I really need to look in detail at how Rust enforces type-safety of Result<T,E>. One thing that I like about how algebraic data types work in functional languages (e.g. Either in Haskell) is that they eliminate entirely the need for null pointers completely and the possibility of derefencing them (Tony Hoare's billion dollar mistake) and I had assumed that Rust would give me the same.

> I really need to look in detail at how Rust enforces type-safety of Result<T,E>.

Basically, you can't use it as a T or an E; you have to process it in some way first. Basically, if you're familiar with Either, you know the whole story, it is the same. We originally had Either, then someone made Result, people always reached for Result over Either, so at some point, we axed Either. There is https://crates.io/crates/either though too.

The type safety of my sample is based on the auto deduction of the types at compile time.

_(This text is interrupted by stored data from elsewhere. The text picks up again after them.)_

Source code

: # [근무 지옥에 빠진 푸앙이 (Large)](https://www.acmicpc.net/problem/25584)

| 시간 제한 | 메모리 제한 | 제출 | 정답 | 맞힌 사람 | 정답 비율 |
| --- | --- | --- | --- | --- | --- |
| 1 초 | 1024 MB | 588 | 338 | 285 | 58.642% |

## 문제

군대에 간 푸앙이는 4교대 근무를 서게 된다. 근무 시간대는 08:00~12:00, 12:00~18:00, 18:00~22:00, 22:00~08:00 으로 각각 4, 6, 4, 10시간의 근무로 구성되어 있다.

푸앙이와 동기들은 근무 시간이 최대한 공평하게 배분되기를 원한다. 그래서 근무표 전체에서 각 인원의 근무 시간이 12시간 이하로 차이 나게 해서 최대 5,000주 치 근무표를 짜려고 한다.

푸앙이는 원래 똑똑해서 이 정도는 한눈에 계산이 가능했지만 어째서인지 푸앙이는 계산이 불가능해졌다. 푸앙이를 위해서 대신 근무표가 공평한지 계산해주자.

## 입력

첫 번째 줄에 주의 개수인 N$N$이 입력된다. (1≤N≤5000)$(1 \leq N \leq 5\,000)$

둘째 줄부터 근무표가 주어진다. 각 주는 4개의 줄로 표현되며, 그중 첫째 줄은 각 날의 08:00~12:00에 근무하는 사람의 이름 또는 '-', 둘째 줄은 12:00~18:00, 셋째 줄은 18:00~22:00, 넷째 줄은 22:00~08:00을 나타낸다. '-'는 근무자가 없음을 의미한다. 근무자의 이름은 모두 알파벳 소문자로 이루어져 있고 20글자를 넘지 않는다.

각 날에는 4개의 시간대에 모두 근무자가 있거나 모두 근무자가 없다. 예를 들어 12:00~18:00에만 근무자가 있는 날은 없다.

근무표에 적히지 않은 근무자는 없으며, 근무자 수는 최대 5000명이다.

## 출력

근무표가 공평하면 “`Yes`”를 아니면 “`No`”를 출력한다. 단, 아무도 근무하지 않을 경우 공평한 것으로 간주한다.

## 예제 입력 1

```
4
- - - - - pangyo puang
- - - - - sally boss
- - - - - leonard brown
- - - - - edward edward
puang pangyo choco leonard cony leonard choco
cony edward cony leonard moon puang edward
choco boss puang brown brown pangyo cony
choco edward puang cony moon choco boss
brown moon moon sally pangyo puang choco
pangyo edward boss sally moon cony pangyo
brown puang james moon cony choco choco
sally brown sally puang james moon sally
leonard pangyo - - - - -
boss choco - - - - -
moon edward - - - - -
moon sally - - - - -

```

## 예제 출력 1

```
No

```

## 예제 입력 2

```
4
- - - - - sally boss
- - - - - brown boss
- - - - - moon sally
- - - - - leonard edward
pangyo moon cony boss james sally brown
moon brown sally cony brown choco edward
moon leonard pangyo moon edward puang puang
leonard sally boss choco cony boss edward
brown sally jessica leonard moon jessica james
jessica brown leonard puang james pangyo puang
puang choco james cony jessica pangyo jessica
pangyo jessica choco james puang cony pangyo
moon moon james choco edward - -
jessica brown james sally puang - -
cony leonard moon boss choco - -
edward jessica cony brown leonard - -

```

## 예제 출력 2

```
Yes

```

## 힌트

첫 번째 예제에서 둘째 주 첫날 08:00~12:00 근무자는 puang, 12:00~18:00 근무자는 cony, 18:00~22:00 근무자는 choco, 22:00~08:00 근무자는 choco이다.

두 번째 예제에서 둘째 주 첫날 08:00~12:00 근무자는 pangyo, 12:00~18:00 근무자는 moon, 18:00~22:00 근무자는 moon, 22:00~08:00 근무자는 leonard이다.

You can see somewhere there I do this:

  return std::move(ArgsResult Ok(options));
I could also have done:

  ArgsResult func() { ... return Ok(options); }
In this example there are two instantiations of the type Result<T, E>:

  typedef Result<ProgramOptions, Error> ArgsResult;
  typedef Result<bool, Error> ProgramResult;
(Note that the typedefs aren't needed, but I prefer to be explicit there.)

The try macro is just trying to emulate try! and it is not really needed. We may access the result by hand and the correct type will be used, but it is way uglier (see: https://github.com/fungos/sllab/blob/master/src/viewer.cpp#L...) due the access on the struct members .e (error) or .v (value). And if I try to assign .v to another type, the compiler will give a compile time error.

And probably would be better to use std::variant there as it is more like a tagged union, I just haven't tried to improve on it anymore.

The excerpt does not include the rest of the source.